We set $p_0 = [0] \in \hat{T}$ and $T = \hat{T} \setminus \{p_0 \}$.\par
For a point $p \in T$ we take two replicas of the torus $\hat{T}$ cut along
a simple arc from $p$ to $p_0$, and call them sheet I and sheet II.

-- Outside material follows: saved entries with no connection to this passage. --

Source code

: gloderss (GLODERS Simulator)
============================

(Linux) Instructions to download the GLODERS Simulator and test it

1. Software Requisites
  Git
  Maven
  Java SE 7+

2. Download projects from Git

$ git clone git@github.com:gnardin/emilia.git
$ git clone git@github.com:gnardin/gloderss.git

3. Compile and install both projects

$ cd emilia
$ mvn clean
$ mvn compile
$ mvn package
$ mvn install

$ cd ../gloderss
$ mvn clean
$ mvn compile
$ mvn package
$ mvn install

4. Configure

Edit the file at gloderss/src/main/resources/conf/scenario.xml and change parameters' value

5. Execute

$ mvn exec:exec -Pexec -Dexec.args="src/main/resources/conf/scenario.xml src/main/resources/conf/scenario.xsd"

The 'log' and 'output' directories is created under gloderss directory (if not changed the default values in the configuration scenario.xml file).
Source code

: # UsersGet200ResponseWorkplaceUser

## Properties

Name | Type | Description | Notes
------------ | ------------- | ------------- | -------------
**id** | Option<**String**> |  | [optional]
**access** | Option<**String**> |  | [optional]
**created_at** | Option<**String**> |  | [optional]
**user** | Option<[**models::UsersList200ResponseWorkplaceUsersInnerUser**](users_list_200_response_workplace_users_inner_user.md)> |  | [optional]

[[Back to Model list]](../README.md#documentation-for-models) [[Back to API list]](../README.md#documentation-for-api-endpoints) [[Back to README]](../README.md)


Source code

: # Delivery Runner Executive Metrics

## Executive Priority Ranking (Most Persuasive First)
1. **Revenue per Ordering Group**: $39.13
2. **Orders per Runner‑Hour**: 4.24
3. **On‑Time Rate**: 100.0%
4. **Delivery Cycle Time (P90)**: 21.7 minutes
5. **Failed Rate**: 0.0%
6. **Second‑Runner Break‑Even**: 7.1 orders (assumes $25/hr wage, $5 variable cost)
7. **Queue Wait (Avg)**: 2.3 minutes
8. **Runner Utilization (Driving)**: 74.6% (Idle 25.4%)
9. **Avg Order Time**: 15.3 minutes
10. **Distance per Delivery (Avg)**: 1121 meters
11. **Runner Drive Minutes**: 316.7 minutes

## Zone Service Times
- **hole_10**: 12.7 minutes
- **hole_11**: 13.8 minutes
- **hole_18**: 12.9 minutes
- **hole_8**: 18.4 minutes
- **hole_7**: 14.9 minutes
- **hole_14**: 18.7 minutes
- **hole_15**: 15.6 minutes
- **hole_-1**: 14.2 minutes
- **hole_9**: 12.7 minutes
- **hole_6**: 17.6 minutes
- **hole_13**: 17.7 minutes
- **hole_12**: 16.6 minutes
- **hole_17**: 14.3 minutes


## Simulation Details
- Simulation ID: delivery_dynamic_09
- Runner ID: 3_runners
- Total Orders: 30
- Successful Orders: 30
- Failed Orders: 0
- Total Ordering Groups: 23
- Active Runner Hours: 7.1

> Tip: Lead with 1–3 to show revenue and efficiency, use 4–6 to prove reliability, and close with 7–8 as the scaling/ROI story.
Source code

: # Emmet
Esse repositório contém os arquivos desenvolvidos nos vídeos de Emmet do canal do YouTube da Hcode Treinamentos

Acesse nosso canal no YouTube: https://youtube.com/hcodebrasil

The cut on each sheet has two edges, labeled $+$ edge and $-$ edge. To construct a Riemann surface $X_p$, we attach the $+$ edge
on sheet I and the $-$ edge on sheet II, and then attach the $+$ edge on sheet II and
the $-$ edge on sheet I. Then we obtain a closed Riemann surface $X_p$ of genus
two and the two-sheeted covering $X_p \to \hat{T}$ which is branched
over $p_0$ and $p$ with branch order $2$. It should be noted that
the above procedure depends, of course, not only on the choice of the point $p$
but also on the choice of the \lq\lq cut\rq\rq\,from $p$ to $p_0$. Essentially we can take
four different \lq\lq cuts\rq\rq\, $\alpha_1, \alpha_2, \alpha_3$, and $\alpha_4$
between $p$ and $p_0$ (see Fig.1). \par
To specify the \lq\lq cut\rq\rq\, \,we construct a four-sheeted unbranched covering
\begin{equation}
\rho \colon R \to T
\end{equation}
of $T$ such that $R$ is a torus with four punctures as follows:
Let $\Gamma_{2, 2\tau}$ be the discrete subgroup of
$\operatorname{Aut}(\mathbf{C})$ generated by two translations $z \mapsto z+2$ and
$z \mapsto z+2 \tau$. Denote by $\hat{R}$ a torus defiend by the
quotient space $\mathbf{C}/\Gamma_{2, 2\tau} = \{[z] \, | \, z \in \mathbf{C}\}$.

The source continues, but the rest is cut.